About fifteen years ago, I joined a church softball team. My position was right field, the spot long-coveted
by weak players who pray the entire game, dreading that a fly will veer so far
toward the right field fence that the center fielder will not be able to dash
over and snag it for the team.
No, I was not athlete.
I hadn’t played ball since I was in elementary school and could be
talked into shagging baseballs out in the cornfield for my older brothers. But I decided that my daughter who was taking
Algebra II again needed to see her mom fail at something. And what could be more public and humiliating
than to fail at church softball, in front of people I would see on a regular
basis and who would sympathetically cluck at me, rather than curse, when I
struck out or jogged breathlessly to first base if the impossible actually
happened and I hit the ball?
Probably like most people, I had spent the majority of my
adult life engaged in activities and interests where I showed some
proficiency. And that expertise is what
so deflated my daughter as she struggled with a subject she was not naturally
gifted in, even though she was a “gifted” student.

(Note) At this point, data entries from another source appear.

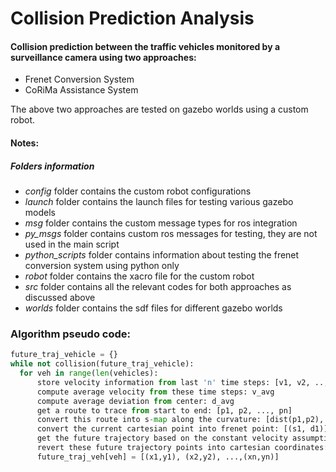 # Collision Prediction Analysis

#### Collision prediction between the traffic vehicles monitored by a surveillance camera using two approaches:
* Frenet Conversion System
* CoRiMa Assistance System

The above two approaches are tested on gazebo worlds using a custom robot.

#### Notes:
##### Folders information
* *config* folder contains the custom robot configurations
* *launch* folder contains the launch files for testing various gazebo models
* *msg* folder contains the custom message types for ros integration
* *py_msgs* folder contains custom ros messages for testing, they are not used in the main script
* *python_scripts* folder contains information about testing the frenet conversion system using python only
* *robot* folder contains the xacro file for the custom robot
* *src* folder contains all the relevant codes for both approaches as discussed above
* *worlds* folder contains the sdf files for different gazebo worlds


### Algorithm pseudo code:
```python
future_traj_vehicle = {}
while not collision(future_traj_vehicle):
  for veh in range(len(vehicles):
      store velocity information from last 'n' time steps: [v1, v2, .., vn] and the lane offset data: [d1, d2, .., dn]
      compute average velocity from these time steps: v_avg
      compute average deviation from center: d_avg
      get a route to trace from start to end: [p1, p2, ..., pn]
      convert this route into s-map along the curvature: [dist(p1,p2), dist(p1,p3), ..., dist(p1,pn)]
      convert the current cartesian point into frenet point: [(s1, d1)]
      get the future trajectory based on the constant velocity assumption: [(s1,d1), (s2,d2), ..., (sn,dn)]
      revert these future trajectory points into cartesian coordinates: [(x1,y1), (x2,y2), ...,(xn,yn)]
      future_traj_veh[veh] = [(x1,y1), (x2,y2), ...,(xn,yn)]
```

I remembered my softball days today as I began searching for
Socratic Seminar articles on overcoming the fear of public speaking for my handful
of anxious students. The tips in each article
were essentially the same as those in the student text, so of not much help. I cannily switched my search to YouTube, but
with little success there, either. I
found ads or motivational TedTalks by coaches who clearly worked with highly
proficient players.
That’s when I remembered another anecdote about my
daughter.
A few months ago, she shared with our writing critique group
how she sometimes pauses the “Perfection Tape” that plays in her head when she
begins a new piece: She tells herself to
create the worst piece of writing she possibly can. Once that is on paper, the revisions come easily. She has given herself permission to do a poor
job; therefore, in her mind, it is acceptable as a first draft.
Her strategy is like when I tell my students to circle words
they cannot spell. It gives them
permission to get the content onto paper and ignore conventions for the
drafting stage.
That’s when I had it:
I will schedule time for my Speech students to give the worst speech
they can imagine. Maybe we will even
come up with a rubric for it. We could take the official speech rubric and
negate it in as many ways as possible. Then
each student will have two minutes to try to outdo each other in the worst
speech possible, as their first speech.
Of course, it won’t be graded, but it will allow them to mess up… and in
a huge and public way, and with an appreciative audience. Their second speech is bound to be better,
now that they will have done their worst.
If it turns out the way my softball experience did, it will
be an opportunity for nervous students to realize that even though we can
sometimes look silly and inept, we can always improve.